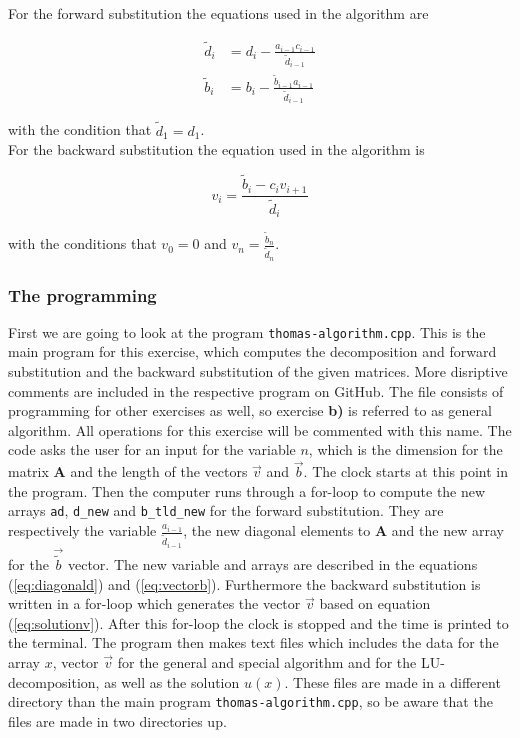 \documentclass{article}
\begin{document}
    For the forward substitution the equations used in the algorithm are

    \begin{align}
      \tilde{d}_i &= d_i - \frac{a_{i-1} c_{i-1}}{\tilde{d} _{i-1}} \label{eq:diagonald} \\
      \tilde{b}_i &= b_i - \frac{\tilde{b}_{i-1} a_{i-1}}{\tilde{d}_{i-1}} \label{eq:vectorb}
    \end{align}

    with the condition that $\tilde{d}_1 = d_1$. \\

    For the backward substitution the equation used in the algorithm is

    \begin{equation}
      v_i = \frac{\tilde{b}_i - c_i v_{i+1}}{\tilde{d}_i} \label{eq:solutionv}
    \end{equation}

    with the conditions that $v_0 = 0$ and $v_n = \frac{\tilde{b}_n}{\tilde{d}_n}$.

  \subsubsection{The programming}

    First we are going to look at the program \texttt{thomas-algorithm.cpp}. This is the main program for this exercise, which computes the decomposition and forward substitution and the backward substitution of the given matrices. More disriptive comments are included in the respective program on GitHub. The file consists of programming for other exercises as well, so exercise \textbf{b)} is referred to as general algorithm. All operations for this exercise will be commented with this name. The code asks the user for an input for the variable $n$, which is the dimension for the matrix \textbf{A} and the length of the vectors $\vec{v}$ and $\vec{b}$. The clock starts at this point in the program. Then the computer runs through a for-loop to compute the new arrays \texttt{ad}, \texttt{d\_new} and \texttt{b\_tld\_new} for the forward substitution. They are respectively the variable $\frac{a_{i-1}}{\tilde{d}_{i-1}}$, the new diagonal elements to \textbf{A} and the new array for the $\vec{\tilde{b}}$
    vector. The new variable and arrays are described in the equations
    (\ref{eq:diagonald}) and (\ref{eq:vectorb}). Furthermore the backward substitution is written in a for-loop which generates the vector $\vec{v}$ based on equation (\ref{eq:solutionv}). After this for-loop the clock is stopped and the time is printed to the terminal. The program then makes text files which includes the data for the array $x$, vector $\vec{v}$ for the general and special algorithm and for the LU-decomposition, as well as the solution $u(x)$. These files are made in a different directory than the main program \texttt{thomas-algorithm.cpp}, so be aware that the files are made in two directories up. \\
\end{document}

────

**PROBLEM DESCRIPTION:** All records, pictures excluded: copy them exactly.

**OUTPUT OF THE TASK:**
 \documentclass{article}
\begin{document}
    For the forward substitution the equations used in the algorithm are

    \begin{align}
      \tilde{d}_i &= d_i - \frac{a_{i-1} c_{i-1}}{\tilde{d} _{i-1}} \label{eq:diagonald} \\
      \tilde{b}_i &= b_i - \frac{\tilde{b}_{i-1} a_{i-1}}{\tilde{d}_{i-1}} \label{eq:vectorb}
    \end{align}

    with the condition that $\tilde{d}_1 = d_1$. \\

    For the backward substitution the equation used in the algorithm is

    \begin{equation}
      v_i = \frac{\tilde{b}_i - c_i v_{i+1}}{\tilde{d}_i} \label{eq:solutionv}
    \end{equation}

    with the conditions that $v_0 = 0$ and $v_n = \frac{\tilde{b}_n}{\tilde{d}_n}$.

  \subsubsection{The programming}

    First we are going to look at the program \texttt{thomas-algorithm.cpp}. This is the main program for this exercise, which computes the decomposition and forward substitution and the backward substitution of the given matrices. More disriptive comments are included in the respective program on GitHub. The file consists of programming for other exercises as well, so exercise \textbf{b)} is referred to as general algorithm. All operations for this exercise will be commented with this name. The code asks the user for an input for the variable $n$, which is the dimension for the matrix \textbf{A} and the length of the vectors $\vec{v}$ and $\vec{b}$. The clock starts at this point in the program. Then the computer runs through a for-loop to compute the new arrays \texttt{ad}, \texttt{d\_new} and \texttt{b\_tld\_new} for the forward substitution. They are respectively the variable $\frac{a_{i-1}}{\tilde{d}_{i-1}}$, the new diagonal elements to \textbf{A} and the new array for the $\vec{\tilde{b}}$
    vector. The new variable and arrays are described in the equations
    (\ref{eq:diagonald}) and (\ref{eq:vectorb}). Furthermore the backward substitution is written in a for-loop which generates the vector $\vec{v}$ based on equation (\ref{eq:solutionv}). After this for-loop the clock is stopped and the time is printed to the terminal. The program then makes text files which includes the data for the array $x$, vector $\vec{v}$ for the general and special algorithm and for the LU-decomposition, as well as the solution $u(x)$. These files are made in a different directory than the main program \texttt{thomas-algorithm.cpp}, so be aware that the files are made in two directories up. \\
\end{document}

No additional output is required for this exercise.